_Assignment:_ Keep only those lines of the records that include the string "productivity".

(Stored items)
☆ ☆ ☆ ☆ ☆ ☆ ☆

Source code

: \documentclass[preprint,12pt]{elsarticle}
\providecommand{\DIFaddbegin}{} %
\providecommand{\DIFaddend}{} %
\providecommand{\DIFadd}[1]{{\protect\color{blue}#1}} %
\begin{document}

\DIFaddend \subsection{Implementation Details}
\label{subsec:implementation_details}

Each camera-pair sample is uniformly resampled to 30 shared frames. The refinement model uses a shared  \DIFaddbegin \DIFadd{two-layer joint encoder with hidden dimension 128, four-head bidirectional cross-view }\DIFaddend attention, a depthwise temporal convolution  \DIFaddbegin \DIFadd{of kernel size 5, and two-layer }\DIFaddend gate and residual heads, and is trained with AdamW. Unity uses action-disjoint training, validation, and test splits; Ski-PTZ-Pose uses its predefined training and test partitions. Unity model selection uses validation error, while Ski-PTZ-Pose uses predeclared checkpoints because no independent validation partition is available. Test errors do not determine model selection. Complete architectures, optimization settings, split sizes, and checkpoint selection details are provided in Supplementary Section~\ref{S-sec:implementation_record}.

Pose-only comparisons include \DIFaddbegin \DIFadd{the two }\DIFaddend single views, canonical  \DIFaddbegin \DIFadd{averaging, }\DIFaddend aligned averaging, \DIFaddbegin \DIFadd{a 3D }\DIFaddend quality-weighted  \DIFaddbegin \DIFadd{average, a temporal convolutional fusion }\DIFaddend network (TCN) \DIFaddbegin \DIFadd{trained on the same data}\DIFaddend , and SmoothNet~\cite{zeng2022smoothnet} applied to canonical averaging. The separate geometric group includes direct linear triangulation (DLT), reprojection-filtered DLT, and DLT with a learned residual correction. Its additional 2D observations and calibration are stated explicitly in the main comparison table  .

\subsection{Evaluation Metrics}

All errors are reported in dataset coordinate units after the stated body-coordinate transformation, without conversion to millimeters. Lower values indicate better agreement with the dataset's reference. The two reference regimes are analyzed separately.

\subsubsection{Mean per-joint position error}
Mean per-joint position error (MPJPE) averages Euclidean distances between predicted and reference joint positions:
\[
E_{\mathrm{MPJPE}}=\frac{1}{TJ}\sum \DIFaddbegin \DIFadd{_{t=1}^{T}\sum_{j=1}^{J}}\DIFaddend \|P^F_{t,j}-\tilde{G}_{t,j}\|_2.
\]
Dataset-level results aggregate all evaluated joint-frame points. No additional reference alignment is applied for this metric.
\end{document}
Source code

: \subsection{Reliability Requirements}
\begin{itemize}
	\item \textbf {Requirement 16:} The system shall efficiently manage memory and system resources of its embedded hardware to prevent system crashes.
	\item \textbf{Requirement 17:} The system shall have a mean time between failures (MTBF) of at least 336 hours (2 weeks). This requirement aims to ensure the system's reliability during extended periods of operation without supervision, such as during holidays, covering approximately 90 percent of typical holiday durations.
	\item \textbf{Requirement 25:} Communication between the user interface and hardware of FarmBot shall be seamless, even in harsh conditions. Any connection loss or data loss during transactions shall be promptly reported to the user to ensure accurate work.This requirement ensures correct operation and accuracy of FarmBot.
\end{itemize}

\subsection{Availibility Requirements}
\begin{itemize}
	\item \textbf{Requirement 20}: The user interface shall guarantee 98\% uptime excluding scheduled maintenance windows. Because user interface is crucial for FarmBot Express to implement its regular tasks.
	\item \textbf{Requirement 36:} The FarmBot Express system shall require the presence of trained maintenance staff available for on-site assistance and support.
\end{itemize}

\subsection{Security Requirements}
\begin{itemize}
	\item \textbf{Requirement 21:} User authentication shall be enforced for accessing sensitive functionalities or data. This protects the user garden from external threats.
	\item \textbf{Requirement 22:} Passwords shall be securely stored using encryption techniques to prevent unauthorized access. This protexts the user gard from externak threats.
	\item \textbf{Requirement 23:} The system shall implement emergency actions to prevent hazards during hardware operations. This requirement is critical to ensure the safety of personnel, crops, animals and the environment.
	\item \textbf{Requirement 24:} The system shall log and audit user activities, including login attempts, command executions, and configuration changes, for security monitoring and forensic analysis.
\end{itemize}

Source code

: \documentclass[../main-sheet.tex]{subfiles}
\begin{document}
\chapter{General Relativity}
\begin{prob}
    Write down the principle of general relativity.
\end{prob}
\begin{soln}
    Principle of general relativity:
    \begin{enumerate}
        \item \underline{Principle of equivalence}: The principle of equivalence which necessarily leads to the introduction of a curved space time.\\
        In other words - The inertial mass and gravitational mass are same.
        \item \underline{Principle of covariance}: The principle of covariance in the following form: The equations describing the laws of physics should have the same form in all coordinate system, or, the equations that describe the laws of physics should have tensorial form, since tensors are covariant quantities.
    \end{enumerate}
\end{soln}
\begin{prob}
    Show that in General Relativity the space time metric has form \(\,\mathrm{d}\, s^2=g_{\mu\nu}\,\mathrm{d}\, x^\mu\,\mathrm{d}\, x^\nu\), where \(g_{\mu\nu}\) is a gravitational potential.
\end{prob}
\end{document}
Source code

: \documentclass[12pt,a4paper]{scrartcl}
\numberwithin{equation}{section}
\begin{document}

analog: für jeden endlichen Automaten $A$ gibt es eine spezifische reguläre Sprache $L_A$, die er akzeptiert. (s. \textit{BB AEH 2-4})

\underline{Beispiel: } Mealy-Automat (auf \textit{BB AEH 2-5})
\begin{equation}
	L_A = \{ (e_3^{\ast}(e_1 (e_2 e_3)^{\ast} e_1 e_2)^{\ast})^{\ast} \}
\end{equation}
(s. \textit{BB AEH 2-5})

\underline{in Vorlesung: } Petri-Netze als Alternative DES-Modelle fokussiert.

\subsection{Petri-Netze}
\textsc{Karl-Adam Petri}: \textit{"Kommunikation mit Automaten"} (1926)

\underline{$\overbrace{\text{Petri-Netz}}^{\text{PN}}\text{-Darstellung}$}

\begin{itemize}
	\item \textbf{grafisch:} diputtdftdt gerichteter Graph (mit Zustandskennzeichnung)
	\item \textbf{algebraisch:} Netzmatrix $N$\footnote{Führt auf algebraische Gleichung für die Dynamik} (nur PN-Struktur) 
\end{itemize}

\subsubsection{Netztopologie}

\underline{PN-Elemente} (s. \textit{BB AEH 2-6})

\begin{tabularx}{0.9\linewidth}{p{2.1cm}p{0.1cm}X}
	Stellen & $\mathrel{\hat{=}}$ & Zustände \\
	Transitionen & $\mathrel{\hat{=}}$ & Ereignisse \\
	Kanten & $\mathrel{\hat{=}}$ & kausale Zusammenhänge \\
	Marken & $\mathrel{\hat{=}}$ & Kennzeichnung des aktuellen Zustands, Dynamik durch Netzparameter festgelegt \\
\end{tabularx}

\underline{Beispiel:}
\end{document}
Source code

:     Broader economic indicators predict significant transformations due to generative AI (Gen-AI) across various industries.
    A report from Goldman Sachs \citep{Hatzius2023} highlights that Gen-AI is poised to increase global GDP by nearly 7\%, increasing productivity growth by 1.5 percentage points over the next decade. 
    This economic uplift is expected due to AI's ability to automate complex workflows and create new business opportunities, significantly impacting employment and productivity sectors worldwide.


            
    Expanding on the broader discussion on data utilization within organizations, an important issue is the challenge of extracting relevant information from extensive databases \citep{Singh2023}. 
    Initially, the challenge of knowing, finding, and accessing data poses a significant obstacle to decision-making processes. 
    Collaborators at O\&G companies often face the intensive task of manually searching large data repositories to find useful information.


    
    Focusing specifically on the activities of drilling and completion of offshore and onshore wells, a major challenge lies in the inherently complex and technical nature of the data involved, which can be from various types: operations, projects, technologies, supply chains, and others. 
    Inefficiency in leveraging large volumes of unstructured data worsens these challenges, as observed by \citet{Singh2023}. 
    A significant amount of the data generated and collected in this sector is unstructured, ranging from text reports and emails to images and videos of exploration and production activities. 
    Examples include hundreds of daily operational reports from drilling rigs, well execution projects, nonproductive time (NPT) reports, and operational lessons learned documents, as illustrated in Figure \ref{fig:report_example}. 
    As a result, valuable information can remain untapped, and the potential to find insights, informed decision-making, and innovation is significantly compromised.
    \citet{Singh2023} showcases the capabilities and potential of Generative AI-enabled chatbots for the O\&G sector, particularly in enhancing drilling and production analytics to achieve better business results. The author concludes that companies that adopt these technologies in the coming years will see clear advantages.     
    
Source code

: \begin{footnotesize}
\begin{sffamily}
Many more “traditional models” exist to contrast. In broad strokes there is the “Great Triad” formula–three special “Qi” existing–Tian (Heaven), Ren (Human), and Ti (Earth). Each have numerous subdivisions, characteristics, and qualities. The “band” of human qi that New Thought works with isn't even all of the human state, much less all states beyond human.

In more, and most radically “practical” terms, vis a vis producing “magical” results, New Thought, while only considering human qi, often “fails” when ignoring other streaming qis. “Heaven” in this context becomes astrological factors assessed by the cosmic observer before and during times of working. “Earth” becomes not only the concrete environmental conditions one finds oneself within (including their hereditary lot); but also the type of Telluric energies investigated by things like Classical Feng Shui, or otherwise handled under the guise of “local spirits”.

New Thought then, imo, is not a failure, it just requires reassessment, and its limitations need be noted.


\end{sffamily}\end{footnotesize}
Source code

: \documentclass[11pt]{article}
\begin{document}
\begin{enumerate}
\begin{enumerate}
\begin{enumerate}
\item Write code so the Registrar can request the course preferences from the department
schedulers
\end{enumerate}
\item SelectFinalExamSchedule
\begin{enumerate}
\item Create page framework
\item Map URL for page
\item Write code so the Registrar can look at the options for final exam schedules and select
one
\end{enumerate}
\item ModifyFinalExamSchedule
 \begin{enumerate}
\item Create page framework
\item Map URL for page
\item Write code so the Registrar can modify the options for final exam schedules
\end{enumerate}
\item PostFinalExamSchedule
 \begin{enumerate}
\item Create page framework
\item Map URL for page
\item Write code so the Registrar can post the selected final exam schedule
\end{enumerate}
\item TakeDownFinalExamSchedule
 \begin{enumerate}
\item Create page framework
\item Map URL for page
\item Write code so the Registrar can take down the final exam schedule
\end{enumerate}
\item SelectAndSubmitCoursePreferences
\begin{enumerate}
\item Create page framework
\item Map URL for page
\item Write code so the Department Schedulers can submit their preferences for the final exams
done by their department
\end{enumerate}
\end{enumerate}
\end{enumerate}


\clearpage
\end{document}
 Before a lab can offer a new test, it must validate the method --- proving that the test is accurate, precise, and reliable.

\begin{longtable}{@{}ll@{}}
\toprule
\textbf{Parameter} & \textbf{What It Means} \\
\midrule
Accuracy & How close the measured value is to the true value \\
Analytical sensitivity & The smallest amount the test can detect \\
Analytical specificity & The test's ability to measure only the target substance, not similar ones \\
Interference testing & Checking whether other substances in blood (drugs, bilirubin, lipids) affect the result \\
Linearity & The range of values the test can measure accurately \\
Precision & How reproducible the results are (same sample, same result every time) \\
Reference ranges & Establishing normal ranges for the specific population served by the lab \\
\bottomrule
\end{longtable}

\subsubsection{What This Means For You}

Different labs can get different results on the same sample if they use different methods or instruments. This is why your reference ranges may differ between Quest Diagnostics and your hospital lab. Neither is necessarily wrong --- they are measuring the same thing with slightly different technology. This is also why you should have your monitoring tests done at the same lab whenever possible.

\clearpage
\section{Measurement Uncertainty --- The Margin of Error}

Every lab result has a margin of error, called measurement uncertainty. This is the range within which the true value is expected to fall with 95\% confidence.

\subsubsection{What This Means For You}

☆ ☆ ☆ ☆ ☆ ☆ ☆

_Solution to this exercise:_
    A report from Goldman Sachs \citep{Hatzius2023} highlights that Gen-AI is poised to increase global GDP by nearly 7\%, increasing productivity growth by 1.5 percentage points over the next decade. 
    This economic uplift is expected due to AI's ability to automate complex workflows and create new business opportunities, significantly impacting employment and productivity sectors worldwide.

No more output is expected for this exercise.